_WORK TO COMPLETE_: Taking the records below, count the lines in which "correct" appears and supply only the count.

_GIVEN DATA_:
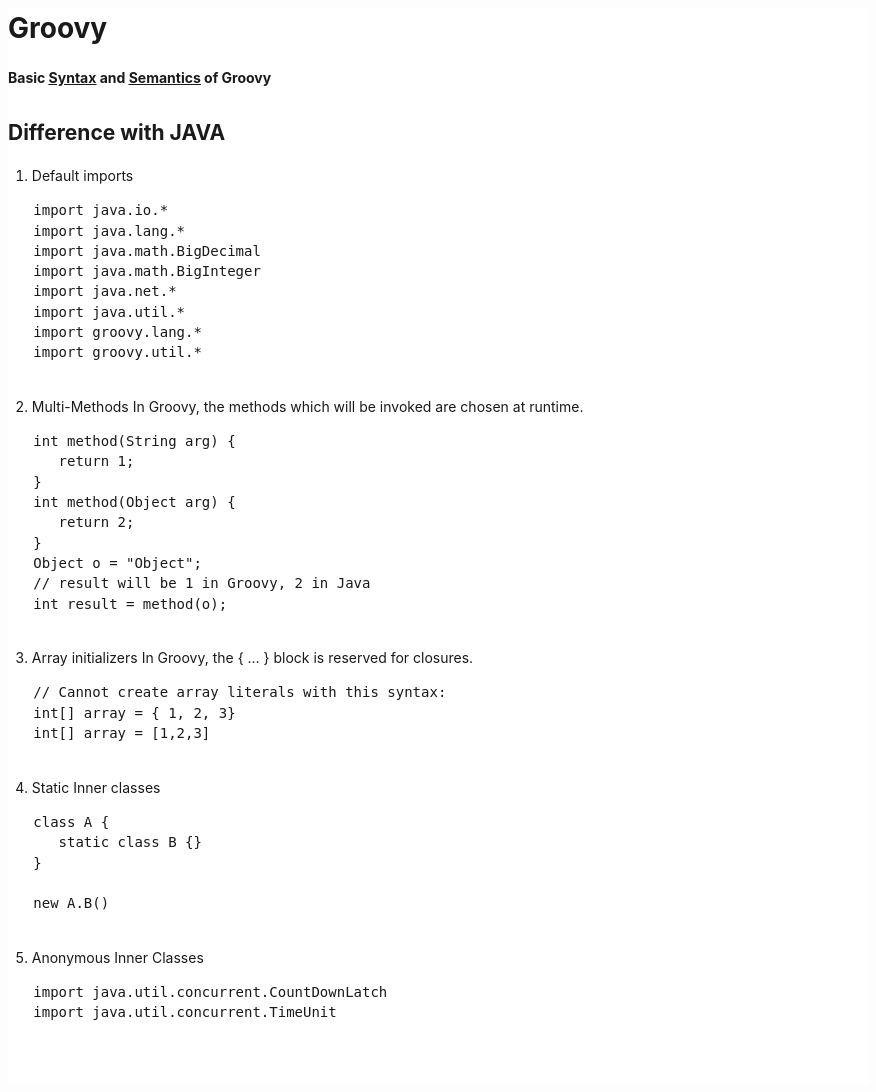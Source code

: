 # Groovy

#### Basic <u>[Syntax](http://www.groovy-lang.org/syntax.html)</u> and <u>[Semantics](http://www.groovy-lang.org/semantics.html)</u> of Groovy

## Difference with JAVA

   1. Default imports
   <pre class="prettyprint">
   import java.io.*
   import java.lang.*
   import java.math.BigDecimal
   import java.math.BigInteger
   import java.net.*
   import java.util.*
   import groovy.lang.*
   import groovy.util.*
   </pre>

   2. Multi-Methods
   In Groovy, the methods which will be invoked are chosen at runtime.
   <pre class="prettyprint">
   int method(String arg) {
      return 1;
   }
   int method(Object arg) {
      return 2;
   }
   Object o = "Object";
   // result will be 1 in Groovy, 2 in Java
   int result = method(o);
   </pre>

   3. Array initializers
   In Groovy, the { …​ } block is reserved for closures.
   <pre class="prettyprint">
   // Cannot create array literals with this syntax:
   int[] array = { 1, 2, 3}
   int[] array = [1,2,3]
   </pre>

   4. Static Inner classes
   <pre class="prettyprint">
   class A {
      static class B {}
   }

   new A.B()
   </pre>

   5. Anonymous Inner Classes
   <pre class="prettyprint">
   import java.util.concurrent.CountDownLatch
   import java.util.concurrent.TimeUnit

==

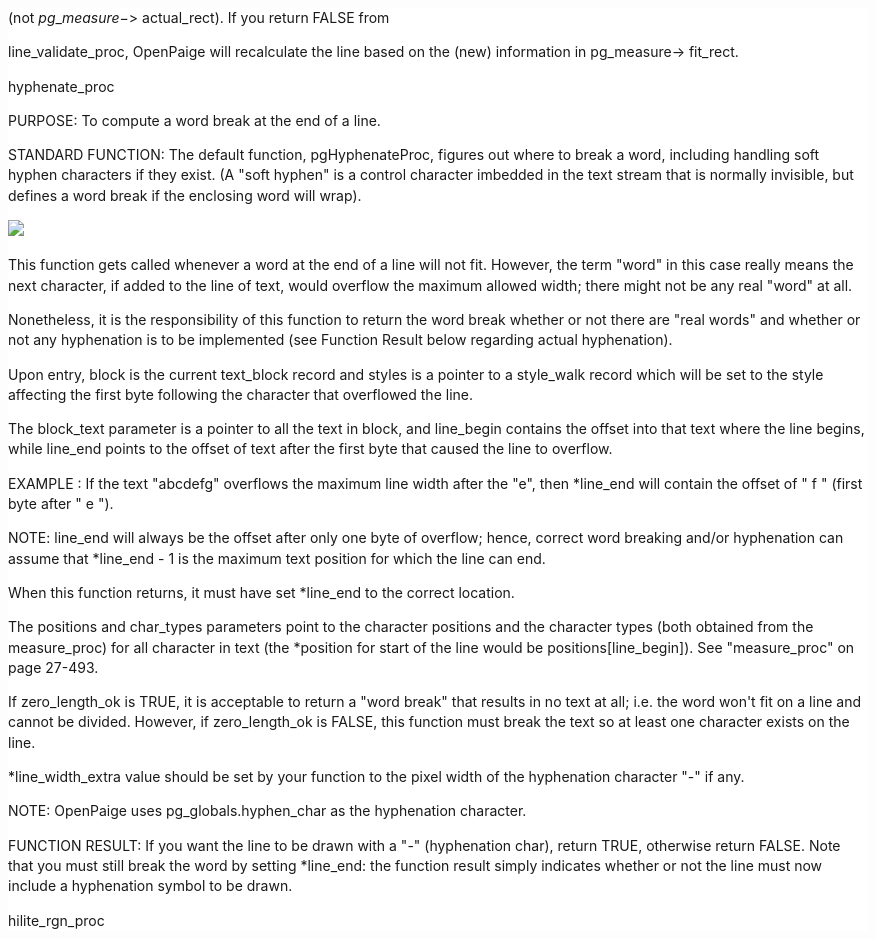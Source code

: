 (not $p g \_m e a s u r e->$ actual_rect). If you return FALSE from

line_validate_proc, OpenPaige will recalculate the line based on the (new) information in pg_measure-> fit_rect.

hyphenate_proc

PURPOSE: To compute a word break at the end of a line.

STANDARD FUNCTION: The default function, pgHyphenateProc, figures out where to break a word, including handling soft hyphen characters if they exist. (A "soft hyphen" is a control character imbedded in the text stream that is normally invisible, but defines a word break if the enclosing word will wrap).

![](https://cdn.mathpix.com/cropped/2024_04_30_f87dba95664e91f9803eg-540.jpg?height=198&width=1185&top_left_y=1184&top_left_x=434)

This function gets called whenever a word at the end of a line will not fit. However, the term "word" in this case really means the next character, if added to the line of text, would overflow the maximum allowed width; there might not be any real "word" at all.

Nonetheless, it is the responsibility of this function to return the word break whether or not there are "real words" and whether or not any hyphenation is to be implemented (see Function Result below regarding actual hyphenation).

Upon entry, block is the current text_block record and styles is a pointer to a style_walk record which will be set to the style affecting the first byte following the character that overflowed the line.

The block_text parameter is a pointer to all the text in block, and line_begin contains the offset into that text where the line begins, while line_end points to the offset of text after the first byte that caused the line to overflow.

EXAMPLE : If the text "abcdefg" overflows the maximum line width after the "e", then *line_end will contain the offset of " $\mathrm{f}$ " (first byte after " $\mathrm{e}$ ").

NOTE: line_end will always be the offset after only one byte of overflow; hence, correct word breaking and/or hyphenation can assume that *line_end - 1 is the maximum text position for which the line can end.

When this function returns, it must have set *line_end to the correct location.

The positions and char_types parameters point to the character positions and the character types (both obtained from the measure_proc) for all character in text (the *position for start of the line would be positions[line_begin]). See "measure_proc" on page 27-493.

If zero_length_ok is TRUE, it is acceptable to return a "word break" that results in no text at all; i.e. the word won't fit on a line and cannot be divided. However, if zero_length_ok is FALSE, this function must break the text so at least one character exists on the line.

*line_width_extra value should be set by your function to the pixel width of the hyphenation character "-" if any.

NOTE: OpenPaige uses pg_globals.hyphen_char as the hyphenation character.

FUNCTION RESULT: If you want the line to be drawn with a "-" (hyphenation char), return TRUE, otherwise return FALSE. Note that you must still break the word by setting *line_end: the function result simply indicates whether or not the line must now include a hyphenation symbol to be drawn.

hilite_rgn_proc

_TASK RESPONSE_: 2